Karadzic Seeks One-Month Trial Suspension

Defendant argues for more time to check for information possibly not disclosed by prosecution.

Karadzic Seeks One-Month Trial Suspension

Defendant argues for more time to check for information possibly not disclosed by prosecution.

Friday, 22 February, 2013

Wartime Bosnian Serb president Radovan Karadzic has asked for a one month suspension of his trial in The Hague on the grounds that the prosecution’s methods for disclosing evidence are “unreliable and unsafe”.

The February 20 request stems from the late disclosure of information relating to General Aleksandar Vasiljevic, a former officer in the Yugoslav People’s Army, JNA.

According to Karadzic, the belatedly disclosed documents are exculpatory, and include parts of a prosecution interview where Vasiljevic describes how he “became aware of Bosnian Muslim paramilitary groups and arming of Muslims in 1991, brought these matters to the attention of President [Alija] Izetbegovic, and how they had committed crimes against the JNA, including murder”.

Karadzic contends that Vasiljevic told prosecutors “his information was favourable to Dr Karadzic”, and that a senior prosecution lawyer was present at the 2009 interview, which took place one month before the disclosure deadline.

The trial suspension is necessary, Karadzic says, so that his defence team can conduct its own searches of the prosecution database.

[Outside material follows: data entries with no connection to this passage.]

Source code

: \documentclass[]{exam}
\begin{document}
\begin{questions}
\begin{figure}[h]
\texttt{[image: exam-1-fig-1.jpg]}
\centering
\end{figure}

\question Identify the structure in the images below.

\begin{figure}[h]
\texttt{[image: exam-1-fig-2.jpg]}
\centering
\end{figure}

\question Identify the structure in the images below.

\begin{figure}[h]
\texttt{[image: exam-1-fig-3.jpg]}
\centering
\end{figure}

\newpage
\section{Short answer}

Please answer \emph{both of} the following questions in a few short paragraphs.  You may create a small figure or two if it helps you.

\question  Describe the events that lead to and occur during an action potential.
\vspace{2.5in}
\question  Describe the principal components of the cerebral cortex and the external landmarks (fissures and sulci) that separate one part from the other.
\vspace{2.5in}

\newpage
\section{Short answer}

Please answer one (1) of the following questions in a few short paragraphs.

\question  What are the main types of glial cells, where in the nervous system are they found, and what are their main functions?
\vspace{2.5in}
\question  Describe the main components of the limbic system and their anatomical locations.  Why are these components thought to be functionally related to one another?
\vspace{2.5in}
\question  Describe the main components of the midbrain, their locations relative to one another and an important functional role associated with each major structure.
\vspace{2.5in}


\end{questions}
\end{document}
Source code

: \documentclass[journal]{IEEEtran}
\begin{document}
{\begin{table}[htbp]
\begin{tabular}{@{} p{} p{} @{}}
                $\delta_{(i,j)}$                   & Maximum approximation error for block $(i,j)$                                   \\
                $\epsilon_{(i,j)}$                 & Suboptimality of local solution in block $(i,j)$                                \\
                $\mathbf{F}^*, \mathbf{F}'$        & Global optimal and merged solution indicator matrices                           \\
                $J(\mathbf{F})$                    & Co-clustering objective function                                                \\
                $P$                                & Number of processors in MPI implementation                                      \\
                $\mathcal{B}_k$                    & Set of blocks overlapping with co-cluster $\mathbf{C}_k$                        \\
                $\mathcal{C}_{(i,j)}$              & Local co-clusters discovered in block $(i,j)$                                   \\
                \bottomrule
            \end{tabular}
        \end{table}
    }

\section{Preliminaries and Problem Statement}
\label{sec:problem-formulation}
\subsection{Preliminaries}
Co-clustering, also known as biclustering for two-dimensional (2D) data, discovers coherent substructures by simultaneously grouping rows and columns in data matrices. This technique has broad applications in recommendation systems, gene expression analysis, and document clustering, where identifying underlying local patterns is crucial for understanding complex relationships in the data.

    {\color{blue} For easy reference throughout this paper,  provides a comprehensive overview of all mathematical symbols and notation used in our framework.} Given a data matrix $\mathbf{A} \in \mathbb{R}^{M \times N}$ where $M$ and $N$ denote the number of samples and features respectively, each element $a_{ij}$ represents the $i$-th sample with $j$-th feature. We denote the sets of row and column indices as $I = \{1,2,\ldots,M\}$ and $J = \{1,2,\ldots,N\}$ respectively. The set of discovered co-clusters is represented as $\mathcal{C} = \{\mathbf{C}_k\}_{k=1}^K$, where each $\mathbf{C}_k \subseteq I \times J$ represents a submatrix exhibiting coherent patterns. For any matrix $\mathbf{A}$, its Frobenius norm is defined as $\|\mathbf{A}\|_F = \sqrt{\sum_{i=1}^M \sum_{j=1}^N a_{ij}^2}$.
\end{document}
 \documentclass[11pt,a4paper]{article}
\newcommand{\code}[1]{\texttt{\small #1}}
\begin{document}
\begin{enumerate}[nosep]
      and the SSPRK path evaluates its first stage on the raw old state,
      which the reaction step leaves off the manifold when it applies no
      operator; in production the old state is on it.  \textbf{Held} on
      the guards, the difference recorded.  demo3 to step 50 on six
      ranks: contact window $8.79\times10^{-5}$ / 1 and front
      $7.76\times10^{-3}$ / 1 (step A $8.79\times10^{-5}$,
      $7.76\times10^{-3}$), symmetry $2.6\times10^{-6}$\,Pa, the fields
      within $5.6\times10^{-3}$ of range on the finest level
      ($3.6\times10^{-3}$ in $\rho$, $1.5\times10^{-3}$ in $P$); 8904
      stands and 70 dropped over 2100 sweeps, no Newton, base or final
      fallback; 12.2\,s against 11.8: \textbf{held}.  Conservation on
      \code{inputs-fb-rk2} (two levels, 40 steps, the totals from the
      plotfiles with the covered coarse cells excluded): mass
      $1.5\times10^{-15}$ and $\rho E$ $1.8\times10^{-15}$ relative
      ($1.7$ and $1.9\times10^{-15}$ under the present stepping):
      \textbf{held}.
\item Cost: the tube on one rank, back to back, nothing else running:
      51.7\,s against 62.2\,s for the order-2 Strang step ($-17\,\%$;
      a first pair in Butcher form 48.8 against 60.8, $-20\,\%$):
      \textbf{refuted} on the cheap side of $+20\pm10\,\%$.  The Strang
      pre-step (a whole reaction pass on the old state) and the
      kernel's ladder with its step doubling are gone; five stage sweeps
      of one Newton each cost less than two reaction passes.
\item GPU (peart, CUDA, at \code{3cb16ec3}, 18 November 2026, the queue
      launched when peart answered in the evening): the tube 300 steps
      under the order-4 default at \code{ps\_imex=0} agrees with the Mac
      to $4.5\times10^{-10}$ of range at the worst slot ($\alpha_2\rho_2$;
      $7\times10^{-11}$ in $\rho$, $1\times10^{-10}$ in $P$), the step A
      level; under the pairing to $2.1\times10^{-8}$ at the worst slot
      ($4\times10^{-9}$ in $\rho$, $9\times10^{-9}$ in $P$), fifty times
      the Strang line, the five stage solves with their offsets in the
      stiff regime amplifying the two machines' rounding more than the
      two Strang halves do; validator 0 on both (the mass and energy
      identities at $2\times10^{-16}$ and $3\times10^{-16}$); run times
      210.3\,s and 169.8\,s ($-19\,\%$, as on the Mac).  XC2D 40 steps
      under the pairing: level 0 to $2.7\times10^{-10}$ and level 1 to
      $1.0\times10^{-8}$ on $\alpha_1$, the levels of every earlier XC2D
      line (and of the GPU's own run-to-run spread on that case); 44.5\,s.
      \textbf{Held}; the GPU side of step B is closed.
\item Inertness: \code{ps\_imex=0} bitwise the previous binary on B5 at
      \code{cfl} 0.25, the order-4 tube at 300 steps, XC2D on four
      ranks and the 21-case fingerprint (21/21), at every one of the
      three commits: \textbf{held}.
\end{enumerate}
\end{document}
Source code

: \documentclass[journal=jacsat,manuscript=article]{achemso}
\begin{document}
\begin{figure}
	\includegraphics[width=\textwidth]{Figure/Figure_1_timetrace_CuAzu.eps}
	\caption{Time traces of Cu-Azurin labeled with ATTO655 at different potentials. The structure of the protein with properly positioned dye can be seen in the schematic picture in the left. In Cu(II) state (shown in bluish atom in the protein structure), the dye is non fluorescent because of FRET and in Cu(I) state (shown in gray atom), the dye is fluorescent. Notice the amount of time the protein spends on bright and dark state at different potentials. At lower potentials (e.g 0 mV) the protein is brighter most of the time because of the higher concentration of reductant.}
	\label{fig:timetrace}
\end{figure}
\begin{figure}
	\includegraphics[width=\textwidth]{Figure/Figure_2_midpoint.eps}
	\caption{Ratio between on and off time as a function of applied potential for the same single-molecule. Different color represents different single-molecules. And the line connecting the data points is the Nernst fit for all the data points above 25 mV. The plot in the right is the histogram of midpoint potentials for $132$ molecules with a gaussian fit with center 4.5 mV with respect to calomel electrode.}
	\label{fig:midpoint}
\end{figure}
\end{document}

“It is clear by now that despite the chamber’s stern warnings, and the setting of numerous deadlines, the prosecution has not fully complied with its disclosure obligations, and that unless a meaningful remedy is imposed, the violations will continue,” the accused states.

He goes on to contend that he chose Vasiljevic as a defence witness without knowing about the exculpatory statement, and that it was likely there have been other individuals whom he did not include on his witness list because the prosecution failed to disclose information from them that could be favourable to the defence.

“The trial chamber owes an obligation to the accused, to the appeals chamber, and to the system of international justice to put a stop to these violations once and for all,” Karadzic states in conclusion.

Prosecutors allege that Karadzic, the president of Bosnia's self-declared Republika Srpska from 1992 to 1996, is responsible for crimes of genocide, persecution, extermination, murder and forcible transfer which "contributed to achieving the objective of the permanent removal of Bosnian Muslims and Bosnian Croats from Bosnian Serb-claimed territory".

He is also accused of planning and overseeing the 44-month siege of Sarajevo that left nearly 12,000 people dead, as well as the massacre of more than 7,000 men and boys at Srebrenica in July 1995. Karadzic was arrested in Belgrade in July 2008 after 13 years on the run.

Rachel Irwin is IWPR’s Senior Reporter in The Hague.